Fit bit calorie adjustment

kglenny
kglenny Posts: 9 Member
edited November 18 in Fitness and Exercise
Hi All

I have the Fitbit One - i have walked 10682 steps today and my fitness pal has given me 824 calories for these steps!This seems like alot of calories?Should I eat them back?Thanks

Replies

  • laurenebargar
    laurenebargar Posts: 3,081 Member
    I think most people eat 25-50% of the calories back, although that does seem like alot. What are your stats? Age Height weight?
  • kglenny
    kglenny Posts: 9 Member
    I am 5 foot 7 and 11 stone 1 pound and 37 years old.I have My Fitness Pal as sedentary - so my daily allowance is 1280 to lose 1 pound a week.
  • laurenebargar
    laurenebargar Posts: 3,081 Member
    kglenny wrote: »
    I am 5 foot 7 and 11 stone 1 pound and 37 years old.I have My Fitness Pal as sedentary - so my daily allowance is 1280 to lose 1 pound a week.

    Its not that high then, IMO I still would only eat 25%-50% back, but I never eat the full amount back. Someone else may have more info on if this is accurate or not.
  • kglenny
    kglenny Posts: 9 Member
    Im kinda new to all this tbh.I havent ate any back so far but was just worried it was giving me too much and I would not lose but maybe that is correct then!Thank you
  • JDHayesBC
    JDHayesBC Posts: 9 Member
    I just got started with fitness trackers and I had EXACTLY the same thoughts as you. I'm 6' and about 185lbs. On a day when I spend 24 minutes on the elliptical for about 300 calories and walk another 2 miles or so elsewhere along with random pacing about the office Fit is going to give me about a 1k calorie adjustment. That seemed impossible. That means a 2lb/week weight loss for me is clocking in at 2500 calories a day? PREPOSTEROUS!

    For me, the problem was caused by two errors:
    • In the past, I had BMR wrong. I thought it meant "sedentary" and instead it means comatose. So I was undervaluing my basic caloric burn.
    • I had NO idea that simply pacing around the house on the telephone or walking around the block burned so many calories. Since those things don't make me sweat and pant, I didn't really associate them with exercise -- or any serious exercise anyway.

    So when I started seeing those adjustment numbers (and corresponding totals) I was dubious to say the least. The first obvious thing I got wrong was that if I move my body weight a certain distance then I have expended calories whether or not it seems like "work" to me. Physics is like that -- doesn't really seem to care what I think about it.It wasn't too hard to reverse engineer a "steps/calorie" for a person of my size and sure enough, it all added up.

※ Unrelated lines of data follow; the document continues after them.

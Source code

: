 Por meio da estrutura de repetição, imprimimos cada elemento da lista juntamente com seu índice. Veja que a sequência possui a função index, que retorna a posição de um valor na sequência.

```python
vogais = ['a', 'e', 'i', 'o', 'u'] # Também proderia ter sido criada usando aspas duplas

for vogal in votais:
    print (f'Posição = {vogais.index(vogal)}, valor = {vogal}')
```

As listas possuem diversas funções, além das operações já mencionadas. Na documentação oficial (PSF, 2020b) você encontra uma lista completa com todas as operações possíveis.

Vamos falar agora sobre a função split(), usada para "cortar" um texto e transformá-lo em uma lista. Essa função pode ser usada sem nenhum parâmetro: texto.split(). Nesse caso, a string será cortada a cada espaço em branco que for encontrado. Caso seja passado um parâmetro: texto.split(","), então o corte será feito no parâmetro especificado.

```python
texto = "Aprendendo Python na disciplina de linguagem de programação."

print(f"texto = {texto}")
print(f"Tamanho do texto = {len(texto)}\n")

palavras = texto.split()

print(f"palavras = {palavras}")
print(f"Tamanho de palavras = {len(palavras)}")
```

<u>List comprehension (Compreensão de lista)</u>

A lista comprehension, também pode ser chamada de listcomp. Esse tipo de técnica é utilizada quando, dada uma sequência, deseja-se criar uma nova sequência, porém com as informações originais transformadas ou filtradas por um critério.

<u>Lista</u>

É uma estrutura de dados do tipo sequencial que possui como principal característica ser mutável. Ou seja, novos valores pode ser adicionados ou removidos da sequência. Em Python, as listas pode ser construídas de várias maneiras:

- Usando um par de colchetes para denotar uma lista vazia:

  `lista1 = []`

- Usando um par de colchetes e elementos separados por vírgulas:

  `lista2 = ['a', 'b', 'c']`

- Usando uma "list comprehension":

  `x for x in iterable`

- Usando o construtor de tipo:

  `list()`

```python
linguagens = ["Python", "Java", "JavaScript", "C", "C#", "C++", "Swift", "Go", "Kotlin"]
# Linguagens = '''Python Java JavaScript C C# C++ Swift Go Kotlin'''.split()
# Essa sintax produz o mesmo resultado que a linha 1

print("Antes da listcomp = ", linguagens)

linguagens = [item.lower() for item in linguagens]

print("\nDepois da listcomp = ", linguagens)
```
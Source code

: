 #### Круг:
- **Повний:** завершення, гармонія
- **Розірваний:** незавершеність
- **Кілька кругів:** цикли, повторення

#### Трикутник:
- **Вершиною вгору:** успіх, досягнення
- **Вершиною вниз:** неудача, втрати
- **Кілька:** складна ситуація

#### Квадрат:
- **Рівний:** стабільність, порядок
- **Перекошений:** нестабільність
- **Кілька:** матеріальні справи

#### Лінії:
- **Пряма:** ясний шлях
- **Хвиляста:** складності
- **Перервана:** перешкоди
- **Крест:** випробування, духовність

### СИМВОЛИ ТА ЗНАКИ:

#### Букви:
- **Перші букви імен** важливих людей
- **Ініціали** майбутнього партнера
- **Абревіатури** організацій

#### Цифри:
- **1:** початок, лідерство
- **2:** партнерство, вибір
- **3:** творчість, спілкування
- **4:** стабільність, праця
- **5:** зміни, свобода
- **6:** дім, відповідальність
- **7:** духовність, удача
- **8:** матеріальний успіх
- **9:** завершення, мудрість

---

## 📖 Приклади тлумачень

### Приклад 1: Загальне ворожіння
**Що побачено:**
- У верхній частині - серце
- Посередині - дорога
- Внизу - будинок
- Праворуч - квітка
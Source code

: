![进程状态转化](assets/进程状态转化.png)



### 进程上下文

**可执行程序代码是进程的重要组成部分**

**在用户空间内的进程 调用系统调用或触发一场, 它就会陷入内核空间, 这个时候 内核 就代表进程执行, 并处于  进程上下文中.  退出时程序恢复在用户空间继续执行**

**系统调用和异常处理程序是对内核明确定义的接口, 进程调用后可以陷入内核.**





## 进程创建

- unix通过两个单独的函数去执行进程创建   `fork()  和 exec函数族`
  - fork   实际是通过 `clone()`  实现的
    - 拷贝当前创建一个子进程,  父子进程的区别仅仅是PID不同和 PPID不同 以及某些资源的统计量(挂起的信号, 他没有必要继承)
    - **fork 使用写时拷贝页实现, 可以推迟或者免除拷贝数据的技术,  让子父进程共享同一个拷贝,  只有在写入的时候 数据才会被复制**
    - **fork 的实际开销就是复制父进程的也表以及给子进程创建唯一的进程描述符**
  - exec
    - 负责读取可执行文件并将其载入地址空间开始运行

    I STILL didn't believe it though so I sent the question off with no embellishment to my son who's way into fitness. Without telling him why I just said, "I weight this, I did these things today. How many calories did I burn?" He came within 50 calories of the MFP estimate.

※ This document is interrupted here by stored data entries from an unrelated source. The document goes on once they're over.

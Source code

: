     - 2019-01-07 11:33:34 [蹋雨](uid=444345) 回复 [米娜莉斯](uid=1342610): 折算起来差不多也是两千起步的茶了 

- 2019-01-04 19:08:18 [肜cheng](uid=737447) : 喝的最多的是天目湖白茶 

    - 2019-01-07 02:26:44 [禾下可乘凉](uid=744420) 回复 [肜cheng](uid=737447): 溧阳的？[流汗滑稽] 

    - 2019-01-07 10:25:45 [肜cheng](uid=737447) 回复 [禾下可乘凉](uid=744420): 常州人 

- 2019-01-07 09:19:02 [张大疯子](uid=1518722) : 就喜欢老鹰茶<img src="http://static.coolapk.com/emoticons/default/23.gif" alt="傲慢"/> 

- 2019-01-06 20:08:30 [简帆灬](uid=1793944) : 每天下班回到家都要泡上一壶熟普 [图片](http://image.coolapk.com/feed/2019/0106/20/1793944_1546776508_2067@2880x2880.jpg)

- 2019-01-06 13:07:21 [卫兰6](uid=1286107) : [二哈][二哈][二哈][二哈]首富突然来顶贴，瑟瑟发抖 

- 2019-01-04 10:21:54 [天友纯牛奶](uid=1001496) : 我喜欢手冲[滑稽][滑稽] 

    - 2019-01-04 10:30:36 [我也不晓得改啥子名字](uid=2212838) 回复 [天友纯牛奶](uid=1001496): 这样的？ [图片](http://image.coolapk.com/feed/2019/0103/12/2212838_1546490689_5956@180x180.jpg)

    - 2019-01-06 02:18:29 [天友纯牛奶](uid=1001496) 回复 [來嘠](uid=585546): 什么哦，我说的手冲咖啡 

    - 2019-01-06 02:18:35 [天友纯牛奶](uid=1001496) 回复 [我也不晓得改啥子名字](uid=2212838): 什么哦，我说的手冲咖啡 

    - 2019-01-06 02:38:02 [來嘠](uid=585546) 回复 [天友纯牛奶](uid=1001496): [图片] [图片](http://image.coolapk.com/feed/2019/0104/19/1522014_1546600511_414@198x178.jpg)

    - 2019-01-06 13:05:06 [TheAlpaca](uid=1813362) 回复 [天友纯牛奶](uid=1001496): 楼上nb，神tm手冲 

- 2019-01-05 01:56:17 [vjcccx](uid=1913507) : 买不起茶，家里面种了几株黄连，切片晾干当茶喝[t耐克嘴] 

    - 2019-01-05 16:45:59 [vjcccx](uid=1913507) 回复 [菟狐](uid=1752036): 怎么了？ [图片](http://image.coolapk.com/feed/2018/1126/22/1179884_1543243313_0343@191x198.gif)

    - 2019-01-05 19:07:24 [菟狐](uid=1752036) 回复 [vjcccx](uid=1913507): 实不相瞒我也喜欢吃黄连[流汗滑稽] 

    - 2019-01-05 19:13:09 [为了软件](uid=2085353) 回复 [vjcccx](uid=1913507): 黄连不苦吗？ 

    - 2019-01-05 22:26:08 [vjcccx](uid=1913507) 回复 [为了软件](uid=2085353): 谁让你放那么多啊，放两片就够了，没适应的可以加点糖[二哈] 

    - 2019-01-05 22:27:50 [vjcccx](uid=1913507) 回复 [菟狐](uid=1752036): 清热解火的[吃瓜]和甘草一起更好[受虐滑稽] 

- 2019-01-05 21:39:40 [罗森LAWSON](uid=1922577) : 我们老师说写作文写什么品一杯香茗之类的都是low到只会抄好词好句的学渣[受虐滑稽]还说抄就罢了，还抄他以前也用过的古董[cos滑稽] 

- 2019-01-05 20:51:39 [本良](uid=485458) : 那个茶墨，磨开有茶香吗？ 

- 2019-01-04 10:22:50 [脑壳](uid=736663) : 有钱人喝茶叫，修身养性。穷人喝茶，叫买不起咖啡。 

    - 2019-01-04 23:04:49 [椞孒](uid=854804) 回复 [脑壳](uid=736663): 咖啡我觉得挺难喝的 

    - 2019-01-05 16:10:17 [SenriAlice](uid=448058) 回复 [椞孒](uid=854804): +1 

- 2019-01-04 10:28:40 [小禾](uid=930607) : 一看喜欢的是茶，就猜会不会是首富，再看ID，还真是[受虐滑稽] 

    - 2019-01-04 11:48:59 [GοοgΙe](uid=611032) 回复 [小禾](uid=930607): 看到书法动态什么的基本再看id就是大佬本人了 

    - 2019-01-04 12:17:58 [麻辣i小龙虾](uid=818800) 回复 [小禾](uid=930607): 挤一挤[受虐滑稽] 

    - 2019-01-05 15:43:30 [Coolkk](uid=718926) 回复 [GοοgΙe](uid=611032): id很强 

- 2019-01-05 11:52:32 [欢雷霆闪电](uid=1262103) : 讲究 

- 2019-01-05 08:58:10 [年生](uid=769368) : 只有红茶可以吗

    Unfortunately, our scale is busted and the new one is strapped to the back of a sea turtle half-way between here and China. But just casually glancing at my waistline confirms that all of my calculations can't be too far off. I'm shedding fat visibly. So all the math is also semi-confirmed by subjective observation.
  • kglenny
    kglenny Posts: 9 Member
    Thanks for your message - I guess I must be burning that then but just felt like a big number!!!Oh well def means I can have more to eat, which is always good news.Do you eat back all your cals?
  • limex
    limex Posts: 81 Member
    I also have the One. I eat back all my calories, and I've always lost at if not more than what my goal was based on the calorie deficit I set. I'd change that if I wasn't actually losing at the pace I wanted though.
  • WinoGelato
    WinoGelato Posts: 13,454 Member
    I just posted this in another thread but it's relevant here too so I will just quote myself!
    WinoGelato wrote: »
    I think a lot of people don't understand how FitBit works with MFP. When you enter your stats and activity level in MFP it calculates an estimate of your NEAT calorie maintenance, and then the selection of a goal rate Of loss (1 lb/week, etc) then calculates a calorie target at a deficit. When you have MFP and FitBit synced, FitBit tell MFP how many cals you are actually burning (estimate of your TDEE). The difference between what MFP thinks you burn based on info your provided, and what FitBit says you burned, is the exercise adjustment you see. It's a true up essentially.

    So people that see exercise adjustments when they haven't done much in the way of exercise, are usually a sign that they've provided info to MFP that suggests they are far less active than they actually are.

    And for what it's worth I lost the weight I set out to lose, the last 20 lbs of which were with a FitBit, and am currently a few years into maintenance trusting and eating back the exercise adjustments. I'm 5'2 and 118, I have a desk job but average 15k steps/day so my activity level is set to active. MFP thinks my maintenance cals are 1830, but my TDEE from FitBit is 2200-2300 so my adjustments are in the neighborhood of 400-500 cals. I eat them all back and continue to have predictable results.